== Segment start ==
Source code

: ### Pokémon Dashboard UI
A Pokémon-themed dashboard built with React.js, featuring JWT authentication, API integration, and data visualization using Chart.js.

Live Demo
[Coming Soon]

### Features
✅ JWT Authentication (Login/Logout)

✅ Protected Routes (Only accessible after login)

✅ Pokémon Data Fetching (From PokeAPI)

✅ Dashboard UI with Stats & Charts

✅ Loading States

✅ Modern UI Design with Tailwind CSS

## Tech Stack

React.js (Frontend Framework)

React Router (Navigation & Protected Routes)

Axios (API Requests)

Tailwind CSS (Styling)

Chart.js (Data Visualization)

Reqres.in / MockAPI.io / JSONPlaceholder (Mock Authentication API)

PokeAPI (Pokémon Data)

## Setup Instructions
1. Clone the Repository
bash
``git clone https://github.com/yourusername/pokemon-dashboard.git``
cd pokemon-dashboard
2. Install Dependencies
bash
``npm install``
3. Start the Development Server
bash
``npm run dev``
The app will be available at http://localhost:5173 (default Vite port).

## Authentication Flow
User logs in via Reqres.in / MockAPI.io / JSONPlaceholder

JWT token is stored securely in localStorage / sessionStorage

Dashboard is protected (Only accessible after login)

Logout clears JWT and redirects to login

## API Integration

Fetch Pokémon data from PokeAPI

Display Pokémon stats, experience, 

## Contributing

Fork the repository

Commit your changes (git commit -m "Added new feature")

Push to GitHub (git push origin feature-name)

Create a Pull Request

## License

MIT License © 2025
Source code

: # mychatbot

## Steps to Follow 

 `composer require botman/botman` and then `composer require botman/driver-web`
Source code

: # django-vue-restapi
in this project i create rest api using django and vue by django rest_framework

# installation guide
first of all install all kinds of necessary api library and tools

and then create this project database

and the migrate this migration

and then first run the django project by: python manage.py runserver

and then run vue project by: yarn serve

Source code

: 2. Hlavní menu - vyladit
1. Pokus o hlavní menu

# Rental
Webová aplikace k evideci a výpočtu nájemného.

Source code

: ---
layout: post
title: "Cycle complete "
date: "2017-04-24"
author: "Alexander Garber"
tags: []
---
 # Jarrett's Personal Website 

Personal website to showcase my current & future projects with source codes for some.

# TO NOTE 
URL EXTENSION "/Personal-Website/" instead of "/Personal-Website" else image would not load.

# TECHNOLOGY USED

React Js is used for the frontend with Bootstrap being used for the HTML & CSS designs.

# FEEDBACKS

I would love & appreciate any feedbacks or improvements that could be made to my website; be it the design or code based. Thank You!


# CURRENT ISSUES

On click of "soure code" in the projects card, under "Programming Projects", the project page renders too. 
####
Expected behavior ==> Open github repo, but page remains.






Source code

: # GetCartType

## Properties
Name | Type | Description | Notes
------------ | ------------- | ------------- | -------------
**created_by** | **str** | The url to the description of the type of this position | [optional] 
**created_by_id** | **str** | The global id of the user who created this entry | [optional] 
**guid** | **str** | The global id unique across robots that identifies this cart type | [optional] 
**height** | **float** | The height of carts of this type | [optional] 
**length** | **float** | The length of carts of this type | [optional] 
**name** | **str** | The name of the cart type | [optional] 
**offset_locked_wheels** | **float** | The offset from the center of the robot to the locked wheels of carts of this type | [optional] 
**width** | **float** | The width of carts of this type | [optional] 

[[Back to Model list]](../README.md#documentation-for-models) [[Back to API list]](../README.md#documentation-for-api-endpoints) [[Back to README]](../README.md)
== Segment end ==
> **EXERCISE AIM**: Starting with the first line above and ending with the line that holds "Chart.js (Data Visualization)", restate each line word for word and add nothing else.

> **RESULT BELOW**:
Source code

: ### Pokémon Dashboard UI
A Pokémon-themed dashboard built with React.js, featuring JWT authentication, API integration, and data visualization using Chart.js.

Live Demo
[Coming Soon]

### Features
✅ JWT Authentication (Login/Logout)

✅ Protected Routes (Only accessible after login)

✅ Pokémon Data Fetching (From PokeAPI)

✅ Dashboard UI with Stats & Charts

✅ Loading States

✅ Modern UI Design with Tailwind CSS

## Tech Stack

React.js (Frontend Framework)

React Router (Navigation & Protected Routes)

Axios (API Requests)

Tailwind CSS (Styling)

Chart.js (Data Visualization)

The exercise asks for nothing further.